Это идиллическое приключение под безветренным глубоким небом на фоне живописных сопок и впрямь настраивало на какой-то альпийский, курортный лад.

«Почему мы быстро так схватились, почему мы так быстро и решительно поехали куда-то к черту на рога? — думал я. — За апельсинами, да? Ну конечно, нам надо было куда-то поехать, вырваться в этот морозный простор, вылететь из сидений, почувствовать себя безумными путниками на большой дороге».

Я стал стряхивать с Кати снег, хлопал ее по спине, а она вертелась передо мной и вдруг, оглянувшись на Сергея, прижалась ко мне щекой. Мы постояли так секунду, не больше. Я смотрел, как за пленкой очков гаснут ее глаза.

— Колька, иди сюда! — крикнул Сергей.

Мы стали вытаскивать из кювета мотоцикл.

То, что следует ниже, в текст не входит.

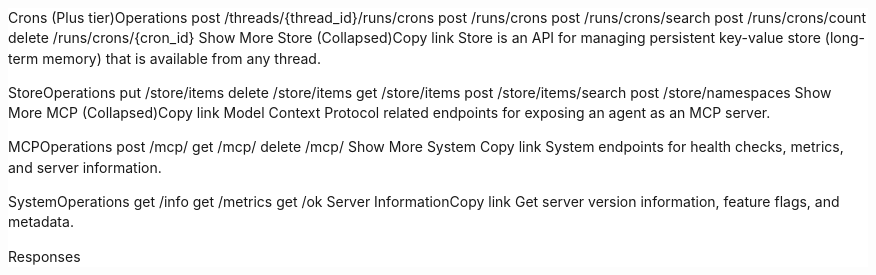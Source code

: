 Crons (Plus tier)Operations
post
/threads/{thread_id}/runs/crons
post
/runs/crons
post
/runs/crons/search
post
/runs/crons/count
delete
/runs/crons/{cron_id}
Show More
Store (Collapsed)​Copy link
Store is an API for managing persistent key-value store (long-term memory) that is available from any thread.

StoreOperations
put
/store/items
delete
/store/items
get
/store/items
post
/store/items/search
post
/store/namespaces
Show More
MCP (Collapsed)​Copy link
Model Context Protocol related endpoints for exposing an agent as an MCP server.

MCPOperations
post
/mcp/
get
/mcp/
delete
/mcp/
Show More
System ​Copy link
System endpoints for health checks, metrics, and server information.

SystemOperations
get
/info
get
/metrics
get
/ok
Server Information​Copy link
Get server version information, feature flags, and metadata.

Responses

Подъехала и остановилась рядом машина Чудакова. Витька Колтыга и еще несколько ребят выскочили и помогли нам.

— Ну как там у вас? — спросил я Витьку. — Будет нефть?

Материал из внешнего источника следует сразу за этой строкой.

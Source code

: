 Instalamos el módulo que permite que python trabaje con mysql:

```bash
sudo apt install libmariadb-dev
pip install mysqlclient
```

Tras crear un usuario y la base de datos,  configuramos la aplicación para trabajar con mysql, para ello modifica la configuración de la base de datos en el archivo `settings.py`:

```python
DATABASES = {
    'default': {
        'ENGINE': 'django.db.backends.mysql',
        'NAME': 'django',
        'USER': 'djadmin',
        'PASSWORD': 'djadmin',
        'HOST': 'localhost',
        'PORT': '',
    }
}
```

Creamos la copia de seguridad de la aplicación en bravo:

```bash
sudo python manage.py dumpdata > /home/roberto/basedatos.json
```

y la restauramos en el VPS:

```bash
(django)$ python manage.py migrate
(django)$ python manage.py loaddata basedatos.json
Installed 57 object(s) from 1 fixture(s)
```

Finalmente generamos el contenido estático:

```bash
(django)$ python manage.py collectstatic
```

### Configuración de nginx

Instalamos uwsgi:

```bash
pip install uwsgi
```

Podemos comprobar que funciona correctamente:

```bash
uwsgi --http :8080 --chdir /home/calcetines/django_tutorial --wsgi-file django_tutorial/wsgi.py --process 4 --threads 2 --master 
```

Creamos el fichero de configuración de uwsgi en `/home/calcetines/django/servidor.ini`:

— Ни черта! — махнул он рукой. — Джан Айрапет уперся. Третью скважину уже бурим в этом проклятом распадке.

— А вообще-то здесь есть нефть?

— По науке, вроде должна быть.

— Наука, старик, умеет много гитик.

— А я о чем говорю?

Сергей уже сидел за рулем, а Катя в коляске. Я подбежал и сел сзади.

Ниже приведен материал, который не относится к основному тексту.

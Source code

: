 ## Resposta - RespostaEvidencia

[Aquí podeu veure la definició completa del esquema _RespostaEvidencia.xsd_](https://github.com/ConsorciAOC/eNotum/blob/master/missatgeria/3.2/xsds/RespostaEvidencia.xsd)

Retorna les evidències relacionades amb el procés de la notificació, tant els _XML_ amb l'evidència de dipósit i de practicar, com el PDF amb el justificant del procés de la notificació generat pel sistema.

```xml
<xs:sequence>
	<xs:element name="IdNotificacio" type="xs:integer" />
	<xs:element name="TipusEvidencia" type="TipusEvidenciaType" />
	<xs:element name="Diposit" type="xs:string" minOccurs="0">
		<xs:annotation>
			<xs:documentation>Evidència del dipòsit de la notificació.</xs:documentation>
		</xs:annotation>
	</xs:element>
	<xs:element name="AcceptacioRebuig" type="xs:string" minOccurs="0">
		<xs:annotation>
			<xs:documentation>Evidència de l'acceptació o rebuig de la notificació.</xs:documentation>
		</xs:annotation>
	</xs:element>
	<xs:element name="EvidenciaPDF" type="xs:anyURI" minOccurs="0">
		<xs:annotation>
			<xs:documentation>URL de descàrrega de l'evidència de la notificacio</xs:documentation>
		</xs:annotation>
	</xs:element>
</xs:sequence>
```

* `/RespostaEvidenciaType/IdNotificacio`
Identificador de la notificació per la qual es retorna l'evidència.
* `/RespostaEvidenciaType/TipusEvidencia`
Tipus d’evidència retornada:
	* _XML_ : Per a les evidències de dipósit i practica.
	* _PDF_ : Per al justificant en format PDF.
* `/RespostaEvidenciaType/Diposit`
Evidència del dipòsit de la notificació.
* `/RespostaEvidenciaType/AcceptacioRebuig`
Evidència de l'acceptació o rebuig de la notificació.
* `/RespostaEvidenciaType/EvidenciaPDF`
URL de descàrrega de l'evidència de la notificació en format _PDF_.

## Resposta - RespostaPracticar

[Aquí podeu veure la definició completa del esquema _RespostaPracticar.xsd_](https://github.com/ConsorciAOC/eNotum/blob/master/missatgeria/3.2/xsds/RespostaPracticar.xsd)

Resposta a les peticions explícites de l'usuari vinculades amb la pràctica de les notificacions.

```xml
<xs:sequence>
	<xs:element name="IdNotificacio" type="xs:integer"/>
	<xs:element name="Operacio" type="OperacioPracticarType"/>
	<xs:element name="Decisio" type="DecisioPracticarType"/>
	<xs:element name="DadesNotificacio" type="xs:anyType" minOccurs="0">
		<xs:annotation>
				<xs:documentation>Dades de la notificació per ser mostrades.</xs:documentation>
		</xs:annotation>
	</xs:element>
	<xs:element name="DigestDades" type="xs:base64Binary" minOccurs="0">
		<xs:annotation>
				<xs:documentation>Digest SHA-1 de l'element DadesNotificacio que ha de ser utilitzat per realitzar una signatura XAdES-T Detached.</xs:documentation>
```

— Ты уж держись за ними, орел, — сказал я Сергею, — всем ясно, какой ты орел. Орлов — твоя фамилия.

— Глупеешь, Калчанов, — сказал Сергей, нажимая на стартер и исторгая из своего мотоцикла звуки, подобные грому.

— Держись за грузовиком, — сказал я. — Проявляй заботу о детях.

— Учти, — сказал он, — наш разговор еще не окончен.

Я доверчиво положил голову на его плечо.

Все-таки он держался за грузовиком, и до самого моря перед нами маячил кузов, полный какой-то разношерстной публики, среди которой Виктор Колтыга, видимо, чувствовал себя звездой, певцом миланской оперы.

Море здесь открывается неожиданно, в десяти километрах от Талого. Летом или осенью оно ослепляет своим зеленым светом, неожиданным после горной дороги. Оно никогда не бывает спокойным, море в наших краях. Волнующаяся тяжелая масса зеленой воды и грохот, сквозь который доносятся крики птиц, вечный сильный ветер — это настоящее море, не какая-нибудь там лагуна. Из такого моря может спокойно вылезти динозавр.

Сейчас моря видно не было. В темноте белел ледяной припай, но его линия гасла гораздо ниже горизонта, и там, в кромешной темноте, все-таки слышался глухой шум волн.

Сюда, прямо к порту Талый, подходит веточка теплого течения. Навигация здесь продолжается почти круглый год, правда с помощью маленьких ледоколов.

Вот мы уже въезжаем в Талый и катим по его главной, собственно говоря и единственной, улице. Оригинальный городишко, ничего не скажешь. С одной стороны трехэтажные дома, с другой за низкими складками тянется линия причалов, стоят освещенные суда, большие и маленькие. Улица это вечно полным-полна народа. Публика прогуливается и снует туда-сюда по каким-то своим таинственным делам. Когда приезжаешь сюда поздно вечером, кажется, что это какой-нибудь Лисс или Зурбаган, а может быть, даже и Гель-Гью. Я был здесь раньше два раза, и всегда мне казалось, что здесь со мной произойдет что-то удивительное и неожиданное. Уезжал же я отсюда оба раза с таким чувством, словно что-то прошло мимо меня.

Глава VII ВИКТОР КОЛТЫГА

В Талом, кажется, вся улица пропахла апельсинами. В толпе то тут, то там мелькали граждане, с бесстрастным видом лупившие эти роскошные, как сказал Кичекьян, плоды. Видно, терпения у них не хватало донести до дому.

Мы медленно пробирались по заставленной машинами улице. Мальчики в кузове у нас нетерпеливо приплясывали. С Юрой прямо неизвестно что творилось. Подозреваю, что он вообще ни разу раньше не пробовал апельсинчиков. А я внимательно разглядывал прохожих: нет ли среди них Люськи. Гера тоже смотрел. Соперники мы с ним, значит. Вроде бы какие-нибудь испанцы, не хватает только плащей и шпаг.